• Comments for January 27, 2023

    Very strange markets these days: money continues coming back into equities while we are at the verge of another Fed rate hike next week.

    The 10Y Treasuries rates on the secondary markets are now at 3.53%, which is lower than the 5%-5.25% rate that the markets expect the Fed to announce next week. It is as if investors were using all their cash to buy both Treasuries and equities. Hence a very weak US$ .



    On the other hand, companies earnings expectations continue to slowly decrease week after week.
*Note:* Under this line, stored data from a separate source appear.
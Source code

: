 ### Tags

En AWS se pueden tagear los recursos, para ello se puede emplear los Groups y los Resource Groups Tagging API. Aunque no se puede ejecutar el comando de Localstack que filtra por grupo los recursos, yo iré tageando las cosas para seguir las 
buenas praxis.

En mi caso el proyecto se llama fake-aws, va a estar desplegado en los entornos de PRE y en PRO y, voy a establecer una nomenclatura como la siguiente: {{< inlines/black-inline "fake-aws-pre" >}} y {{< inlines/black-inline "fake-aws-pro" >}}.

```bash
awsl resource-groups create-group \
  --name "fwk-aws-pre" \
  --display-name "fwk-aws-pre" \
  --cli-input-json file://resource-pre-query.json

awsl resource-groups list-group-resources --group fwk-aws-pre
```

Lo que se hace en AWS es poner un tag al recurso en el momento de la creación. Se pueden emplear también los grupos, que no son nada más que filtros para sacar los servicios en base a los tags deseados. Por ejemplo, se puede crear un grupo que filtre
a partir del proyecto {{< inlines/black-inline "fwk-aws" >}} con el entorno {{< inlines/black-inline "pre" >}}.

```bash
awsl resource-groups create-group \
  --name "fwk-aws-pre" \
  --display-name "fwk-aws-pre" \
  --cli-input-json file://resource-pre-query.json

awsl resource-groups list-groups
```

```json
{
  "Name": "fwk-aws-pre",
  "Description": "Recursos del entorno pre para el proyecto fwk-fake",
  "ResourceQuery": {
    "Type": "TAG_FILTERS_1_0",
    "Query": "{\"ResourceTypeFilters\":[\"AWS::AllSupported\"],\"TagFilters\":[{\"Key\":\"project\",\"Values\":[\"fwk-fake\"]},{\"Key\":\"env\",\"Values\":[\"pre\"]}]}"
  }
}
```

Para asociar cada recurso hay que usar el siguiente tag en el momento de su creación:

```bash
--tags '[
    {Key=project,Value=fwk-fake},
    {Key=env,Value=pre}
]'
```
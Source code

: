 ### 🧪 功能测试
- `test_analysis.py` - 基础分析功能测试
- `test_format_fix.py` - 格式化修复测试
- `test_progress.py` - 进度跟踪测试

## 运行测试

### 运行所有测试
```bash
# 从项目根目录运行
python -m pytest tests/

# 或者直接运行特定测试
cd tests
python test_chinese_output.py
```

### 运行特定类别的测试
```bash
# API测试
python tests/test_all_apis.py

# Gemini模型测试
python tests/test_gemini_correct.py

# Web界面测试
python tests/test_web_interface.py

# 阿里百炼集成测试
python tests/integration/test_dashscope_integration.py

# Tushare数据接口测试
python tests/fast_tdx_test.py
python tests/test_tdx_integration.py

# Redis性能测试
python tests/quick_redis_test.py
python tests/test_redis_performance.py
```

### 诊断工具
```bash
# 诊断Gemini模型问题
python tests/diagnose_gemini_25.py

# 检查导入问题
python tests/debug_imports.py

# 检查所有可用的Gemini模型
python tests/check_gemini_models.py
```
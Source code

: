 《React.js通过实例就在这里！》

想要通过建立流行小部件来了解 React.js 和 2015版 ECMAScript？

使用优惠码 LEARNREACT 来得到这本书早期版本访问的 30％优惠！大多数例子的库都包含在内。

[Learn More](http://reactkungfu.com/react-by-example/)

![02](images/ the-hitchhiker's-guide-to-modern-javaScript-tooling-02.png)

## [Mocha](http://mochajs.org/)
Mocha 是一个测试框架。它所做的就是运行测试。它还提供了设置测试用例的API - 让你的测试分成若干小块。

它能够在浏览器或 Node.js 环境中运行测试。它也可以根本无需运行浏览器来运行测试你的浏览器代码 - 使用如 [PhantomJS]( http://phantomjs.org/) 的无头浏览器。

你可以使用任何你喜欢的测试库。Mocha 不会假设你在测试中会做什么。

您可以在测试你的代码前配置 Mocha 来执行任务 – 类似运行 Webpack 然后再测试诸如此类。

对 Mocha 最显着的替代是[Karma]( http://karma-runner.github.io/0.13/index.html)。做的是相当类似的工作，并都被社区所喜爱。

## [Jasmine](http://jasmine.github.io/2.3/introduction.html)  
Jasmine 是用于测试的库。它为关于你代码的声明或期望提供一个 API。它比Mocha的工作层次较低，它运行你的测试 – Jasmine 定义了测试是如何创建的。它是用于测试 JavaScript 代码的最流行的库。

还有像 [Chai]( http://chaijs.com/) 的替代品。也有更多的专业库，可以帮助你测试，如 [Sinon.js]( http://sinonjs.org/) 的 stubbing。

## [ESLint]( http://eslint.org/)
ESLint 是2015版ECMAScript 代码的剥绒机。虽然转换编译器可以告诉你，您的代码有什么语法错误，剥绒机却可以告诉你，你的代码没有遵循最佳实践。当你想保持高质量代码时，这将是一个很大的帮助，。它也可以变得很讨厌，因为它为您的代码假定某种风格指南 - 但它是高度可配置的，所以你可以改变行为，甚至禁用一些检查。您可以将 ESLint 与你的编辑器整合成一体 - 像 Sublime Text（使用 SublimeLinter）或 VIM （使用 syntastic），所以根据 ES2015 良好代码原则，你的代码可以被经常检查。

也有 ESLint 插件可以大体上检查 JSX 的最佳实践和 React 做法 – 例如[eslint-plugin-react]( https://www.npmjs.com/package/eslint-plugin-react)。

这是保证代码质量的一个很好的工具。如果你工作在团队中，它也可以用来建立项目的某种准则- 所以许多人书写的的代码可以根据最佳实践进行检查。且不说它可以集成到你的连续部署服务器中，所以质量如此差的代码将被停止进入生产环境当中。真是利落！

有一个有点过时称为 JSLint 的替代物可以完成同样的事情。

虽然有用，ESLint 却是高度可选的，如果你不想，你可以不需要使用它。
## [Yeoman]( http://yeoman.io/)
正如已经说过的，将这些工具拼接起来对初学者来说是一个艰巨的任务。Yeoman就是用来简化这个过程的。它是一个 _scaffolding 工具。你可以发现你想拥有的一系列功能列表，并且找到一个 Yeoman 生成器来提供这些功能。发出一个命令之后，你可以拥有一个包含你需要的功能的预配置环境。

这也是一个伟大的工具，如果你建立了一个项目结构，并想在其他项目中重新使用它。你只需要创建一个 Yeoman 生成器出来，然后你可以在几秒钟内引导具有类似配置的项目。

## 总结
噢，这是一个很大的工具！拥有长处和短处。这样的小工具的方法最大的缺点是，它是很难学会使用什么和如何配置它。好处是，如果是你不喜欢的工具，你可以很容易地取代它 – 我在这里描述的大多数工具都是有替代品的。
Based on the Q1 (March 2023) earnings expectations, the uptrend will be limited to the December 2022 top.



    However, based on the Q2 June 2023 earnings expectations, equities have room to reach $4300, the top of August 2022. That is of course if interest rates do not increase.





    We can see below that money is still moving into Treasuries,



    but also into gold,



    into the largest equities,





    but also into growth stocks





    and also the small caps.



    Even energy attracted money yesterday after CVX announced a very large corporate buyback.





    The indicator below shows extreme buying exuberance that has surpassed passed levels.



    As a matter of fact, we can see below that we did not reach such extreme buying activity since May 2009.



    Conclusions:

    Extreme buying exuberance just days before the Fed hikes interest rates is not when I would put new money in the markets.